Of all the entries below, only the lines from the one with "Student: Can view" up to and including the one with "4. Grant the" are to be duplicated exactly.

+ + +

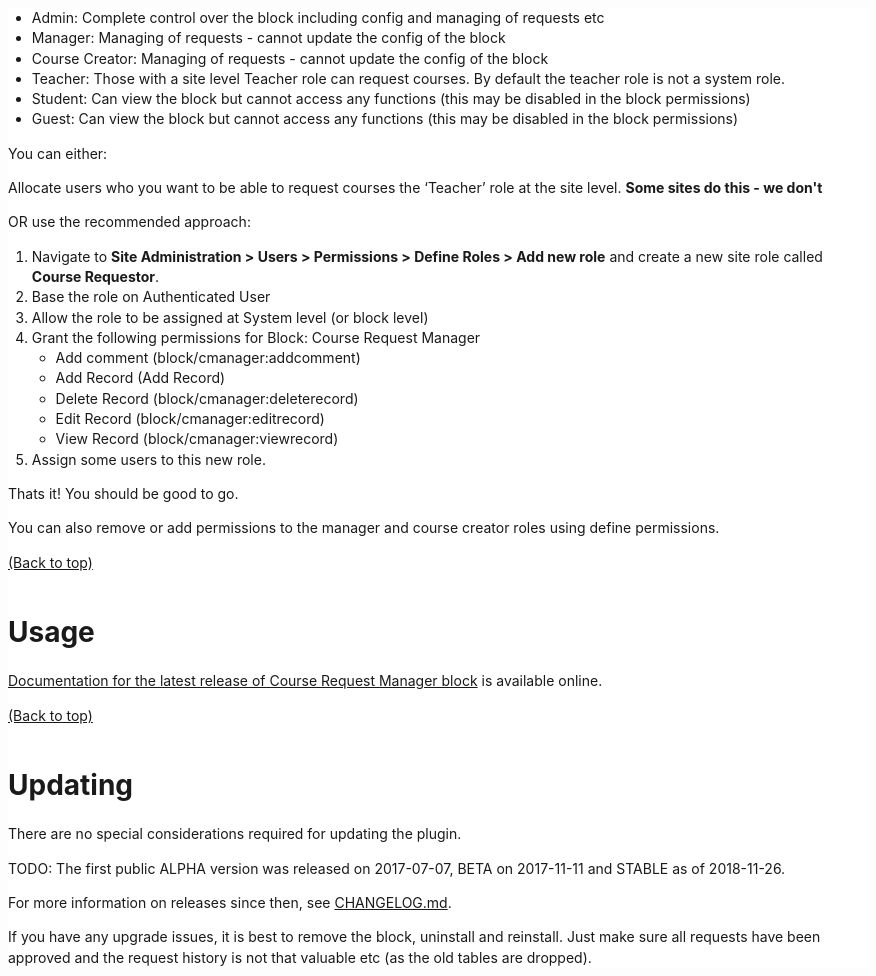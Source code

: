 * Admin: Complete control over the block including config and managing of requests etc
* Manager: Managing of requests - cannot update the config of the block
* Course Creator: Managing of requests - cannot update the config of the block
* Teacher: Those with a site level Teacher role can request courses. By default the teacher role is not a system role.
* Student: Can view the block but cannot access any functions (this may be disabled in the block permissions)
* Guest: Can view the block but cannot access any functions (this may be disabled in the block permissions)

You can either:

Allocate users who you want to be able to request courses the ‘Teacher’ role at the site level. **Some sites do this - we don't**

OR use the recommended approach:

1. Navigate to **Site Administration > Users > Permissions > Define Roles > Add new role** and create a new site role called **Course Requestor**.
2. Base the role on Authenticated User
3. Allow the role to be assigned at System level (or block level)
4. Grant the following permissions for Block: Course Request Manager
   * Add comment (block/cmanager:addcomment)
   * Add Record (Add Record)
   * Delete Record (block/cmanager:deleterecord)
   * Edit Record (block/cmanager:editrecord)
   * View Record (block/cmanager:viewrecord)
5. Assign some users to this new role.

Thats it! You should be good to go.

You can also remove or add permissions to the manager and course creator roles using define permissions.

[(Back to top)](#table-of-contents)

# Usage

[Documentation for the latest release of Course Request Manager block](https://docs.moodle.org/en/blocks/cmanager/) is available online.

[(Back to top)](#table-of-contents)

# Updating

There are no special considerations required for updating the plugin.

TODO: The first public ALPHA version was released on 2017-07-07, BETA on 2017-11-11 and STABLE as of 2018-11-26.

For more information on releases since then, see [CHANGELOG.md](https://github.com/michael-milette/moodle-block_cmanager/blob/master/CHANGELOG.md).

If you have any upgrade issues, it is best to remove the block, uninstall and reinstall. Just make sure all requests have been approved and the request history is not that valuable etc (as the old tables are dropped).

+ + +

EXERCISE SOLUTION:
* Student: Can view the block but cannot access any functions (this may be disabled in the block permissions)
* Guest: Can view the block but cannot access any functions (this may be disabled in the block permissions)

You can either:

Allocate users who you want to be able to request courses the ‘Teacher’ role at the site level. **Some sites do this - we don't**

OR use the recommended approach:

1. Navigate to **Site Administration > Users > Permissions > Define Roles > Add new role** and create a new site role called **Course Requestor**.
2. Base the role on Authenticated User
3. Allow the role to be assigned at System level (or block level)
4. Grant the following permissions for Block: Course Request Manager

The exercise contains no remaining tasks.